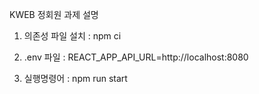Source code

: KWEB 정회원 과제 설명

1. 의존성 파일 설치
   : npm ci

2. .env 파일
   : REACT_APP_API_URL=http://localhost:8080

3. 실행명령어
   : npm run start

§ **Exercise aim**
Give the listing above again exactly, minus any images.

§ **Task response**
Source code

: KWEB 정회원 과제 설명

1. 의존성 파일 설치
   : npm ci

2. .env 파일
   : REACT_APP_API_URL=http://localhost:8080

3. 실행명령어
   : npm run start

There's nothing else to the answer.